WORK TO BE COMPLETED
From the data below, set down exactly the lines between the one holding "transport platform eliminating" and the one holding "The structural architecture", inclusive, and no others.

Rendered images with source text
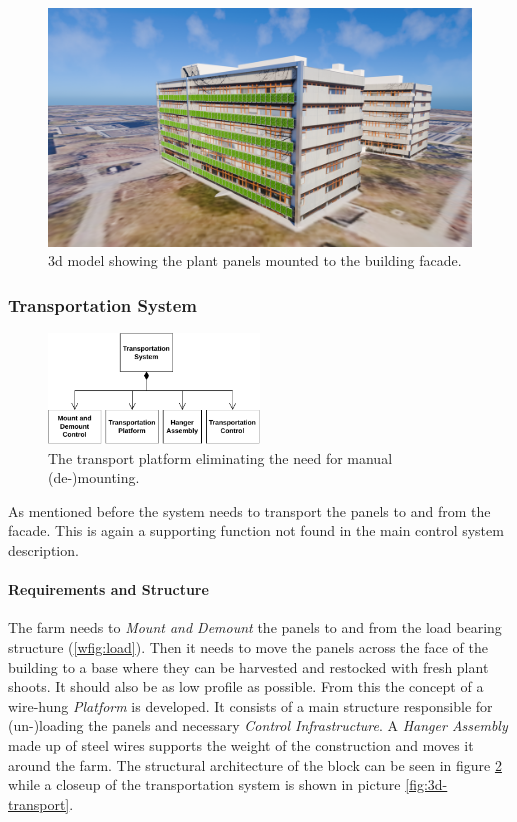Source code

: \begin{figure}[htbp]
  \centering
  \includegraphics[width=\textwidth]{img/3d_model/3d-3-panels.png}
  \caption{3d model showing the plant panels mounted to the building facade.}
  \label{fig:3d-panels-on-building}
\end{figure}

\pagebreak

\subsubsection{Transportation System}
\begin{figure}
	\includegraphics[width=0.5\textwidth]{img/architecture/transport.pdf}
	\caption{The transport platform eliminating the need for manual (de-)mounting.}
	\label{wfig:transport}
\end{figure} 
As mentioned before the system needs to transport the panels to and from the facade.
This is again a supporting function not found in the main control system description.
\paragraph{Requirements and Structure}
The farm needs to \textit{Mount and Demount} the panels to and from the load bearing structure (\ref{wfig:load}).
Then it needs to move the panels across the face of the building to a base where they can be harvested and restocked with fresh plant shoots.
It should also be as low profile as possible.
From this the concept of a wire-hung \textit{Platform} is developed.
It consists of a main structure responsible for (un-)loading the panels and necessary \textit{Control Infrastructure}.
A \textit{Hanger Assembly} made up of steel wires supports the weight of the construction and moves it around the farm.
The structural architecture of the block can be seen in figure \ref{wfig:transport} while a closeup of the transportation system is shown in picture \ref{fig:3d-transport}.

==

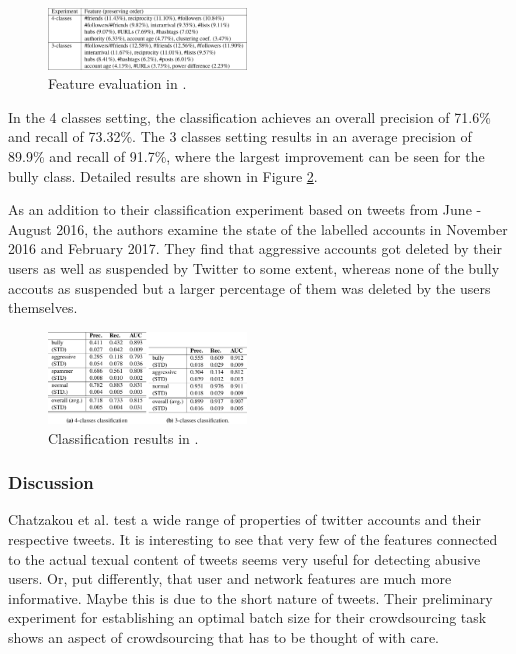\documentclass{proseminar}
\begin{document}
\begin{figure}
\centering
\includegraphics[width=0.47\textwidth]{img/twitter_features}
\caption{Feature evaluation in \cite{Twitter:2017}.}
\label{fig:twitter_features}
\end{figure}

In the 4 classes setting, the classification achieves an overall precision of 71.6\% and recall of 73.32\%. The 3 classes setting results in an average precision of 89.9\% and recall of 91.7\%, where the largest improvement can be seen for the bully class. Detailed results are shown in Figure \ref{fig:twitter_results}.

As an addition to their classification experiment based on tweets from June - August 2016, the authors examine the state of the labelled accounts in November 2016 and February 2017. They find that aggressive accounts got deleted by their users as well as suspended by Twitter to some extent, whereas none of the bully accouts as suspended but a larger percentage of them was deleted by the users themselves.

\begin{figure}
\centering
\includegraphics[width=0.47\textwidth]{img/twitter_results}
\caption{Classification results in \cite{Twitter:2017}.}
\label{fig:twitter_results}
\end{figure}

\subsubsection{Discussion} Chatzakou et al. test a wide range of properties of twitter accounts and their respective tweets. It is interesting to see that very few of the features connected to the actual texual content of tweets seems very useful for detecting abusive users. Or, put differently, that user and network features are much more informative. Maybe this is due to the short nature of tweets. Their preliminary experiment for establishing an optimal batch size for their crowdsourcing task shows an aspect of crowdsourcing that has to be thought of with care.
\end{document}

EXERCISE ANSWER
	\caption{The transport platform eliminating the need for manual (de-)mounting.}
	\label{wfig:transport}
\end{figure} 
As mentioned before the system needs to transport the panels to and from the facade.
This is again a supporting function not found in the main control system description.
\paragraph{Requirements and Structure}
The farm needs to \textit{Mount and Demount} the panels to and from the load bearing structure (\ref{wfig:load}).
Then it needs to move the panels across the face of the building to a base where they can be harvested and restocked with fresh plant shoots.
It should also be as low profile as possible.
From this the concept of a wire-hung \textit{Platform} is developed.
It consists of a main structure responsible for (un-)loading the panels and necessary \textit{Control Infrastructure}.
A \textit{Hanger Assembly} made up of steel wires supports the weight of the construction and moves it around the farm.
The structural architecture of the block can be seen in figure \ref{wfig:transport} while a closeup of the transportation system is shown in picture \ref{fig:3d-transport}.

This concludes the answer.